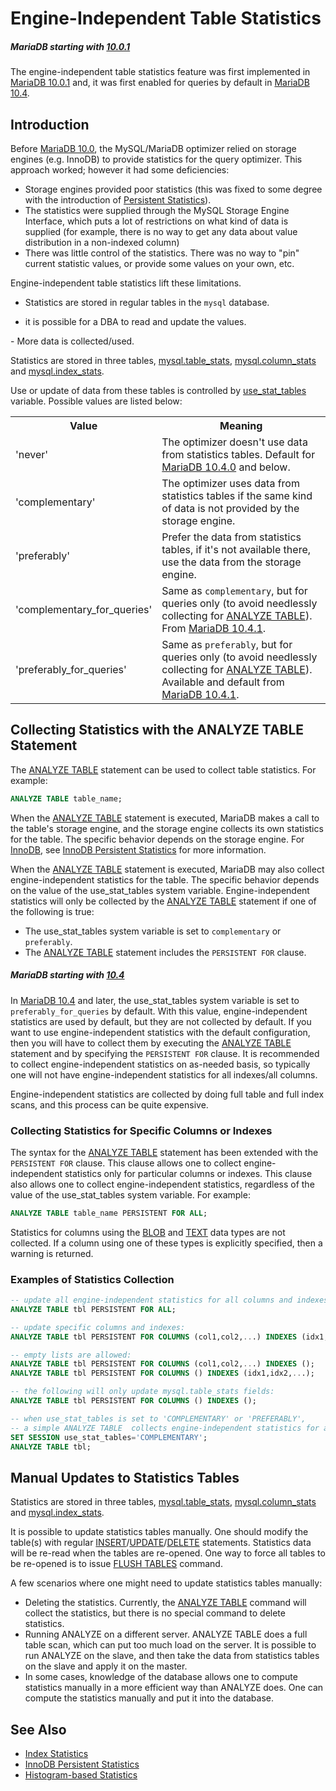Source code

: # Engine-Independent Table Statistics

##### MariaDB starting with [10.0.1](/kb/en/mariadb-1001-release-notes/)

The engine-independent table statistics feature was first implemented in [MariaDB 10.0.1](/kb/en/mariadb-1001-release-notes/) and, it was first enabled for queries by default in [MariaDB 10.4](/kb/en/what-is-mariadb-104/).

## Introduction

Before [MariaDB 10.0](/kb/en/what-is-mariadb-100/), the MySQL/MariaDB optimizer relied on storage engines (e.g. InnoDB) to provide statistics for the query optimizer. This approach worked; however it had some deficiencies:

- Storage engines provided poor statistics (this was
fixed to some degree with the introduction of [Persistent Statistics](/replication/optimization-and-tuning/query-optimizations/statistics-for-optimizing-queries/innodb-persistent-statistics/)).
- The statistics were supplied through the MySQL Storage Engine Interface, which puts a lot of restrictions on what kind of data is supplied (for example, there is no way to get any data about value distribution in a non-indexed column)
- There was little control of the statistics. There was no way to "pin" current statistic values, or provide some values on your own, etc.

Engine-independent table statistics lift these limitations.

- Statistics are stored in regular tables in the `mysql` database.
<ul start="1"><li>it is possible for a DBA to read and update the values.
</li></ul>
- More data is collected/used.

Statistics are stored in three tables, [mysql.table_stats](/kb/en/mysqltable_stats-table/), [mysql.column_stats](/kb/en/mysqlcolumn_stats-table/) and [mysql.index_stats](/kb/en/mysqlindex_stats-table/).

Use or update of data from these tables is controlled by [use_stat_tables](/kb/en/server-system-variables/#use_stat_tables) variable. Possible values are listed below:

<table><tbody><tr><th>Value</th><th>Meaning</th></tr>
<tr><td>'never'</td><td>The optimizer doesn't use data from statistics tables. Default for <a href="/kb/en/mariadb-1040-release-notes/">MariaDB 10.4.0</a> and below.</td></tr>
<tr><td>'complementary'</td><td>The optimizer uses data from statistics tables if the same kind of data is not provided by the storage engine.</td></tr>
<tr><td>'preferably'</td><td>Prefer the data from statistics tables, if it's not available there, use the data from the storage engine.</td></tr>
<tr><td>'complementary_for_queries'</td><td>Same as <code>complementary</code>, but for queries only (to avoid needlessly collecting for <a href="/kb/en/analyze-table/">ANALYZE TABLE</a>). From <a href="/kb/en/mariadb-1041-release-notes/">MariaDB 10.4.1</a>.</td></tr>
<tr><td>'preferably_for_queries'</td><td>Same as <code>preferably</code>, but for queries only (to avoid needlessly collecting for <a href="/kb/en/analyze-table/">ANALYZE TABLE</a>). Available and default from <a href="/kb/en/mariadb-1041-release-notes/">MariaDB 10.4.1</a>.</td></tr>
</tbody></table>

## Collecting Statistics with the ANALYZE TABLE Statement

The [ANALYZE TABLE](/sql-statements-structure/sql-statements/table-statements/analyze-table/) statement can be used to collect table statistics. For example:

```sql
ANALYZE TABLE table_name;
```

When the [ANALYZE TABLE](/sql-statements-structure/sql-statements/table-statements/analyze-table/) statement is executed, MariaDB makes a call to the table's storage engine, and the storage engine collects its own statistics for the table. The specific behavior depends on the storage engine. For [InnoDB](/columns-storage-engines-and-plugins/storage-engines/innodb/), see [InnoDB Persistent Statistics](/replication/optimization-and-tuning/query-optimizations/statistics-for-optimizing-queries/innodb-persistent-statistics/) for more information.

When the [ANALYZE TABLE](/sql-statements-structure/sql-statements/table-statements/analyze-table/) statement is executed, MariaDB may also collect engine-independent statistics for the table. The specific behavior depends on the value of the <a undefined>use_stat_tables</a> system variable. Engine-independent statistics will only be collected by the [ANALYZE TABLE](/sql-statements-structure/sql-statements/table-statements/analyze-table/) statement if one of the following is true:

- The <a undefined>use_stat_tables</a> system variable is set to `complementary` or `preferably`.
- The [ANALYZE TABLE](/sql-statements-structure/sql-statements/table-statements/analyze-table/) statement includes the `PERSISTENT FOR` clause.

##### MariaDB starting with [10.4](/kb/en/what-is-mariadb-104/)

In [MariaDB 10.4](/kb/en/what-is-mariadb-104/) and later, the <a undefined>use_stat_tables</a> system variable is set to `preferably_for_queries` by default. With this value, engine-independent statistics are used by default, but they are not collected by default. If you want to use engine-independent statistics with the default configuration, then you will have to collect them by executing the [ANALYZE TABLE](/sql-statements-structure/sql-statements/table-statements/analyze-table/) statement and by specifying the `PERSISTENT FOR` clause. It is recommended to collect engine-independent statistics on as-needed basis, so typically one will not have engine-independent statistics for all indexes/all columns.

Engine-independent statistics are collected by doing full table and full index scans, and this process can be quite expensive.

### Collecting Statistics for Specific Columns or Indexes

The syntax for the [ANALYZE TABLE](/sql-statements-structure/sql-statements/table-statements/analyze-table/) statement has been extended with the `PERSISTENT FOR` clause. This clause allows one to collect engine-independent statistics only for particular columns or indexes. This clause also allows one to collect engine-independent statistics, regardless of the value of the <a undefined>use_stat_tables</a> system variable. For example:

```sql
ANALYZE TABLE table_name PERSISTENT FOR ALL;
```

Statistics for columns using the [BLOB](/columns-storage-engines-and-plugins/data-types/string-data-types/blob/) and [TEXT](/columns-storage-engines-and-plugins/data-types/string-data-types/text/) data types are not collected. If a column using one of these types is explicitly specified, then a warning is returned.

### Examples of Statistics Collection

```sql
-- update all engine-independent statistics for all columns and indexes
ANALYZE TABLE tbl PERSISTENT FOR ALL;

-- update specific columns and indexes:
ANALYZE TABLE tbl PERSISTENT FOR COLUMNS (col1,col2,...) INDEXES (idx1,idx2,...);

-- empty lists are allowed:
ANALYZE TABLE tbl PERSISTENT FOR COLUMNS (col1,col2,...) INDEXES ();
ANALYZE TABLE tbl PERSISTENT FOR COLUMNS () INDEXES (idx1,idx2,...);

-- the following will only update mysql.table_stats fields:
ANALYZE TABLE tbl PERSISTENT FOR COLUMNS () INDEXES ();

-- when use_stat_tables is set to 'COMPLEMENTARY' or 'PREFERABLY', 
-- a simple ANALYZE TABLE  collects engine-independent statistics for all columns and indexes.
SET SESSION use_stat_tables='COMPLEMENTARY';
ANALYZE TABLE tbl;
```

## Manual Updates to Statistics Tables

Statistics are stored in three tables, [mysql.table_stats](/kb/en/mysqltable_stats-table/), [mysql.column_stats](/kb/en/mysqlcolumn_stats-table/) and [mysql.index_stats](/kb/en/mysqlindex_stats-table/).

It is possible to update statistics tables manually. One should modify the table(s) with regular [INSERT](/sql-statements-structure/sql-statements/data-manipulation/inserting-loading-data/insert/)/[UPDATE](/sql-statements-structure/sql-statements/data-manipulation/changing-deleting-data/update/)/[DELETE](/sql-statements-structure/sql-statements/data-manipulation/changing-deleting-data/delete/) statements. Statistics data will be re-read when the tables are re-opened. One way to force all tables to be re-opened is to issue [FLUSH TABLES](/sql-statements-structure/sql-statements/administrative-sql-statements/flush-commands/flush/) command.

A few scenarios where one might need to update statistics tables manually:

- Deleting the statistics. Currently, the [ANALYZE TABLE](/sql-statements-structure/sql-statements/table-statements/analyze-table/) command will collect the statistics, but there is no special command to delete statistics.
- Running ANALYZE on a different server. ANALYZE TABLE does a full table scan, which can put too much load on the server.  It is possible to run ANALYZE on the slave, and then take the data from statistics tables on the slave and apply it on the master.
- In some cases, knowledge of the database allows one to compute statistics manually in a more efficient way than ANALYZE does. One can compute the statistics manually and put it into the database.

## See Also

- [Index Statistics](/replication/optimization-and-tuning/optimization-and-indexes/index-statistics/)
- [InnoDB Persistent Statistics](/replication/optimization-and-tuning/query-optimizations/statistics-for-optimizing-queries/innodb-persistent-statistics/)
- [Histogram-based Statistics](/replication/optimization-and-tuning/query-optimizations/statistics-for-optimizing-queries/histogram-based-statistics/)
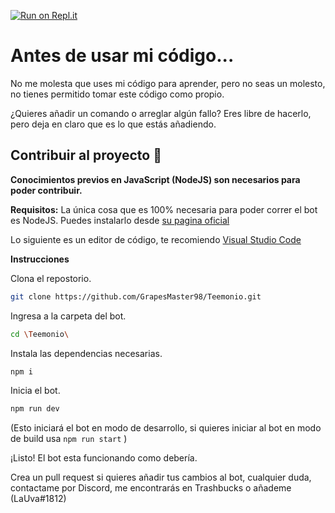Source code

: [![Run on Repl.it](https://repl.it/badge/github/GrapesMaster98/Teemonio)](https://repl.it/github/GrapesMaster98/Teemonio)

# Antes de usar mi código...

No me molesta que uses mi código para aprender, pero no seas un molesto, no tienes permitido tomar este código como propio.

¿Quieres añadir un comando o arreglar algún fallo? Eres libre de hacerlo, pero deja en claro que es lo que estás añadiendo.

## Contribuir al proyecto 📝

**Conocimientos previos en JavaScript (NodeJS) son necesarios para poder contribuir.**

**Requisitos:**
La única cosa que es 100% necesaria para poder correr el bot es NodeJS. Puedes instalarlo desde [su pagina oficial](https://nodejs.org/en/)

Lo siguiente es un editor de código, te recomiendo [Visual Studio Code](https://code.visualstudio.com)

**Instrucciones**

Clona el repostorio.
```sh
git clone https://github.com/GrapesMaster98/Teemonio.git
```

Ingresa a la carpeta del bot.
```sh
cd \Teemonio\
```

Instala las dependencias necesarias.
```sh
npm i
```

Inicia el bot.
```sh
npm run dev
```
(Esto iniciará el bot en modo de desarrollo, si quieres iniciar al bot en modo de build usa `npm run start` )

¡Listo! El bot esta funcionando como debería.

Crea un pull request si quieres añadir tus cambios al bot, cualquier duda, contactame por Discord, me encontrarás en Trashbucks o añademe (LaUva#1812)
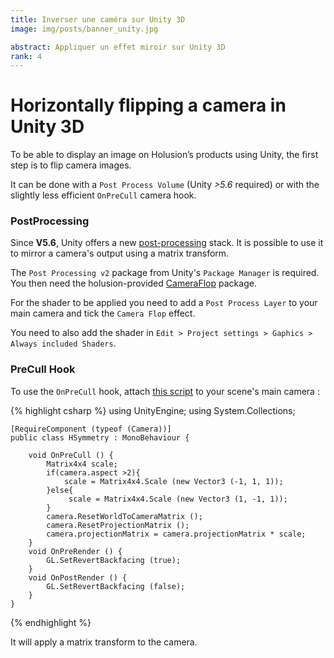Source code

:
 ```yaml
---
title: Inverser une caméra sur Unity 3D
image: img/posts/banner_unity.jpg

abstract: Appliquer un effet miroir sur Unity 3D
rank: 4
---
```


# Horizontally flipping a camera in Unity 3D

To be able to display an image on Holusion’s products using Unity, the first step is to flip camera images.

It can be done with a `Post Process Volume` (Unity *>5.6* required) or with the slightly less efficient `OnPreCull` camera hook.

### PostProcessing

Since **V5.6**, Unity offers a new [post-processing](https://docs.unity3d.com/Manual/PostProcessing-Stack.html) stack. It is possible to use it to mirror a camera's output using a matrix transform.

The `Post Processing v2` package from Unity's `Package Manager` is required. You then need the holusion-provided [CameraFlop](https://assetstore.unity.com/packages/vfx/shaders/cameraflop-139055) package.

For the shader to be applied you need to add a `Post Process Layer` to your main camera and tick the `Camera Flop` effect.

You need to also add the shader in `Edit > Project settings > Gaphics > Always included Shaders`.

### PreCull Hook

To use the `OnPreCull` hook, attach [this script](https://raw.githubusercontent.com/Holusion/3d-viewer/master/Assets/Scripts/HSymmetry.cs) to your scene's main camera :

{% highlight csharp %}
    using UnityEngine;
    using System.Collections;

    [RequireComponent (typeof (Camera))]
    public class HSymmetry : MonoBehaviour {

    	void OnPreCull () {
    		Matrix4x4 scale;
    		if(camera.aspect >2){
    			scale = Matrix4x4.Scale (new Vector3 (-1, 1, 1));
    		}else{
    			 scale = Matrix4x4.Scale (new Vector3 (1, -1, 1));
    		}
    		camera.ResetWorldToCameraMatrix ();
    		camera.ResetProjectionMatrix ();
    		camera.projectionMatrix = camera.projectionMatrix * scale;
    	}
    	void OnPreRender () {
    		GL.SetRevertBackfacing (true);
    	}
    	void OnPostRender () {
    		GL.SetRevertBackfacing (false);
    	}
    }
{% endhighlight %}

It will apply a matrix transform to the camera.

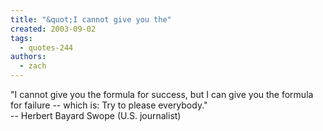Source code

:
 ```yaml
---
title: "&quot;I cannot give you the"
created: 2003-09-02
tags: 
  - quotes-244
authors: 
  - zach
---
```


"I cannot give you the formula for success, but I can give you the formula for failure -- which is: Try to please everybody."  
\-- Herbert Bayard Swope (U.S. journalist)
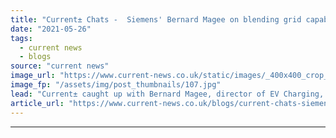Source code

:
 ```yaml
---
title: "​Current± Chats -  Siemens' Bernard Magee on blending grid capabilities with e-mobility"
date: "2021-05-26"
tags: 
  - current news
  - blogs
source: "current news"
image_url: "https://www.current-news.co.uk/static/images/_400x400_crop_center-center/siemens-ubitricity-electric-avenue-lamppost-charging.jpg"
image_fp: "/assets/img/post_thumbnails/107.jpg"
lead: "​Current± caught up with Bernard Magee, director of EV Charging, Siemens UK&I, to talk about on-street charging in London and the edge that Siemens' grid capabilities gives it for e-mobility."
article_url: "https://www.current-news.co.uk/blogs/current-chats-siemens-bernard-magee-on-blending-grid-capabilities-with-e-mobility?utm_source=rss-feeds&utm_medium=rss&utm_campaign=rss"
---
```


---
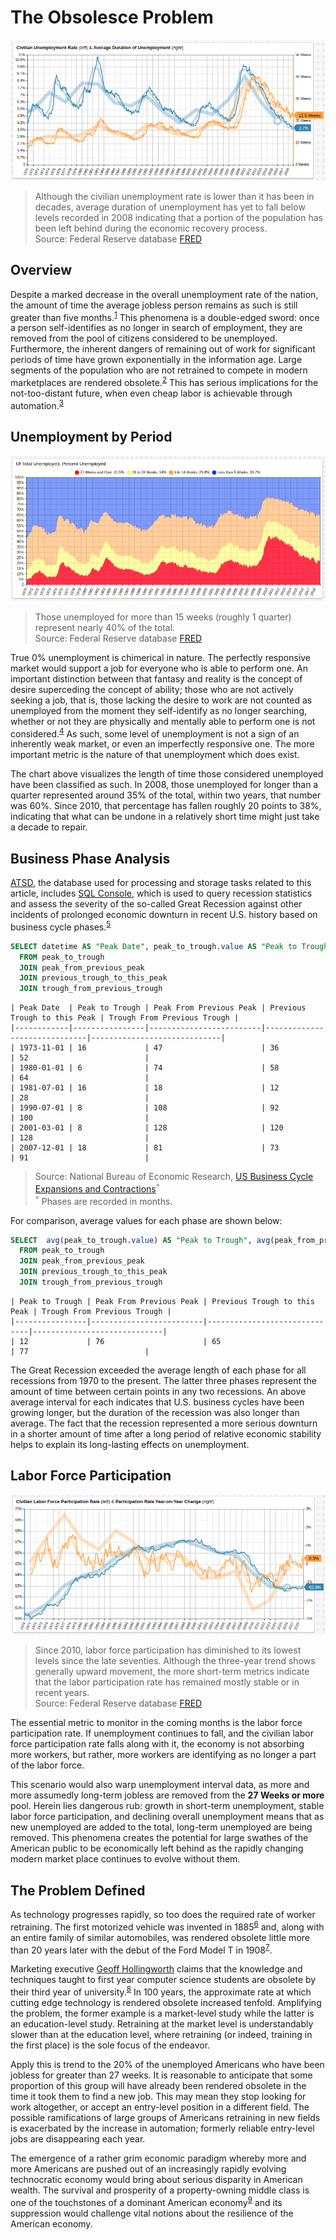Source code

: # The Obsolesce Problem

[![](./images/unrate-1.png)](https://trends.axibase.com/4ba13d16#fullscreen)

> Although the civilian unemployment rate is lower than it has been in decades, average duration of unemployment has yet to fall below levels recorded in 2008 indicating that a portion of the population has been left behind during the economic recovery process.<br>Source: Federal Reserve database [FRED](https://fred.stlouisfed.org/)

## Overview

Despite a marked decrease in the overall unemployment rate of the nation, the amount of time the average jobless person remains as such is still greater than five months.<sup>[1](https://fredblog.stlouisfed.org/2018/11/the-unusual-duration-of-unemployment/)</sup> This phenomena is a double-edged sword: once a person self-identifies as no longer in search of employment, they are removed from the pool of citizens considered to be unemployed. Furthermore, the inherent dangers of remaining out of work for significant periods of time have grown exponentially in the information age. Large segments of the population who are not retrained to compete in modern marketplaces are rendered obsolete.<sup>[2](https://www.theatlantic.com/education/archive/2018/01/why-is-the-us-so-bad-at-protecting-workers-from-automation/549185/)</sup> This has serious implications for the not-too-distant future, when even cheap labor is achievable through automation.<sup>[3](https://hbr.org/2017/04/automation-makes-things-cheaper-so-why-doesnt-it-feel-that-way)</sup>

## Unemployment by Period

[![](./images/unrate-2.png)](https://trends.axibase.com/6f4865e3#fullscreen)

> Those unemployed for more than 15 weeks (roughly 1 quarter) represent nearly 40% of the total.<br>Source: Federal Reserve database [FRED](https://fred.stlouisfed.org/)

True 0% unemployment is chimerical in nature. The perfectly responsive market would support a job for everyone who is able to perform one. An important distinction between that fantasy and reality is the concept of desire superceding the concept of ability; those who are not actively seeking a job, that is, those lacking the desire to work are not counted as unemployed from the moment they self-identify as no longer searching, whether or not they are physically and mentally able to perform one is not considered.<sup>[4](https://www.gobankingrates.com/making-money/economy/dangerously-close-zero-percent-unemployment/)</sup> As such, some level of unemployment is not a sign of an inherently weak market, or even an imperfectly responsive one. The more important metric is the nature of that unemployment which does exist.

The chart above visualizes the length of time those considered unemployed have been classified as such. In 2008, those unemployed for longer than a quarter represented around 35% of the total, within two years, that number was 60%. Since 2010, that percentage has fallen roughly 20 points to 38%, indicating that what can be undone in a relatively short time might just take a decade to repair.

## Business Phase Analysis

[ATSD](https://axibase.com/docs/atsd/), the database used for processing and storage tasks related to this article, includes [SQL Console](https://axibase.com/docs/atsd/sql/sql-console.html), which is used to query recession statistics and assess the severity of the so-called Great Recession against other incidents of prolonged economic downturn in recent U.S. history based on business cycle phases.<sup>[5](https://courses.lumenlearning.com/baycollege-introbusiness/chapter/reading-the-business-cycle-definition-and-phases/)</sup>

```sql
SELECT datetime AS "Peak Date", peak_to_trough.value AS "Peak to Trough", peak_from_previous_peak.value AS "Peak From Previous Peak", previous_trough_to_this_peak.value AS "Previous Trough to this Peak", trough_from_previous_trough.value AS "Trough From Previous Trough"
  FROM peak_to_trough
  JOIN peak_from_previous_peak
  JOIN previous_trough_to_this_peak
  JOIN trough_from_previous_trough
```

```ls
| Peak Date  | Peak to Trough | Peak From Previous Peak | Previous Trough to this Peak | Trough From Previous Trough |
|------------|----------------|-------------------------|------------------------------|-----------------------------|
| 1973-11-01 | 16             | 47                      | 36                           | 52                          |
| 1980-01-01 | 6              | 74                      | 58                           | 64                          |
| 1981-07-01 | 16             | 18                      | 12                           | 28                          |
| 1990-07-01 | 8              | 108                     | 92                           | 100                         |
| 2001-03-01 | 8              | 128                     | 120                          | 128                         |
| 2007-12-01 | 18             | 81                      | 73                           | 91                          |
```

> Source: National Bureau of Economic Research, [US Business Cycle Expansions and Contractions](https://www.nber.org/cycles.html)<sup>`*`</sup><br><sup>`*`</sup> Phases are recorded in months.

For comparison, average values for each phase are shown below:

```sql
SELECT  avg(peak_to_trough.value) AS "Peak to Trough", avg(peak_from_previous_peak.value) AS "Peak From Previous Peak", avg(previous_trough_to_this_peak.value) AS "Previous Trough to this Peak", avg(trough_from_previous_trough.value) AS "Trough From Previous Trough"
  FROM peak_to_trough
  JOIN peak_from_previous_peak
  JOIN previous_trough_to_this_peak
  JOIN trough_from_previous_trough
```

```ls
| Peak to Trough | Peak From Previous Peak | Previous Trough to this Peak | Trough From Previous Trough |
|----------------|-------------------------|------------------------------|-----------------------------|
| 12             | 76                      | 65                           | 77                          |
```

The Great Recession exceeded the average length of each phase for all recessions from 1970 to the present. The latter three phases represent the amount of time between certain points in any two recessions. An above average interval for each indicates that U.S. business cycles have been growing longer, but the duration of the recession was also longer than average. The fact that the recession represented a more serious downturn in a shorter amount of time after a long period of relative economic stability helps to explain its long-lasting effects on unemployment.

## Labor Force Participation

[![](./images/unrate-3.png)](https://trends.axibase.com/63924ab9#fullscreen)

> Since 2010, labor force participation has diminished to its lowest levels since the late seventies. Although the three-year trend shows generally upward movement, the more short-term metrics indicate that the labor participation rate has remained mostly stable or in recent years.<br>Source: Federal Reserve database [FRED](https://fred.stlouisfed.org/series/CIVPART)

The essential metric to monitor in the coming months is the labor force participation rate. If unemployment continues to fall, and the civilian labor force participation rate falls along with it, the economy is not absorbing more workers, but rather, more workers are identifying as no longer a part of the labor force.

This scenario would also warp unemployment interval data, as more and more assumedly long-term jobless are removed from the **27 Weeks or more** pool. Herein lies dangerous rub: growth in short-term unemployment, stable labor force participation, and declining overall unemployment means that as new unemployed are added to the total, long-term unemployed are being removed. This phenomena creates the potential for large swathes of the American public to be economically left behind as the rapidly changing modern market place continues to evolve without them.

## The Problem Defined

As technology progresses rapidly, so too does the required rate of worker retraining. The first motorized vehicle was invented in 1885<sup>[6](https://www.daimler.com/company/tradition/company-history/1885-1886.html)</sup> and, along with an entire family of similar automobiles, was rendered obsolete little more than 20 years later with the debut of the Ford Model T in 1908<sup>[7](https://www.asme.org/about-asme/who-we-are/engineering-history/landmarks/233-model-t)</sup>.

Marketing executive [Geoff Hollingworth](https://datacatalyst.org/geoff-hollingworth/) claims that the knowledge and techniques taught to first year computer science students are obsolete by their third year of university.<sup>[8](https://www.ericsson.com/thinkingahead/the-networked-society-blog/2014/01/30/how-fast-is-our-world-becoming-obsolete/)</sup> In 100 years, the approximate rate at which cutting edge technology is rendered obsolete increased tenfold. Amplifying the problem, the former example is a market-level study while the latter is an education-level study. Retraining at the market level is understandably slower than at the education level, where retraining (or indeed, training in the first place) is the sole focus of the endeavor.

Apply this is trend to the 20% of the unemployed Americans who have been jobless for greater than 27 weeks. It is reasonable to anticipate that some proportion of this group will have already been rendered obsolete in the time it took them to find a new job. This may mean they stop looking for work altogether, or accept an entry-level position in a different field. The possible ramifications of large groups of Americans retraining in new fields is exacerbated by the increase in automation; formerly reliable entry-level jobs are disappearing each year.

The emergence of a rather grim economic paradigm whereby more and more Americans are pushed out of an increasingly rapidly evolving technocratic economy would bring about serious disparity in American wealth. The survival and prosperity of a property-owning middle class is one of the touchstones of a dominant American economy<sup>[9](https://www.pbs.org/wnet/civilization-west-and-rest/killer-apps/)</sup> and its suppression would challenge vital notions about the resilience of the American economy.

[What to do] Look above for the line with "- There was"; retype exactly that line, every line after it up to the line with "Engine-independent table statistics lift", and that line too, nothing else.

[Output below]
- There was little control of the statistics. There was no way to "pin" current statistic values, or provide some values on your own, etc.

Engine-independent table statistics lift these limitations.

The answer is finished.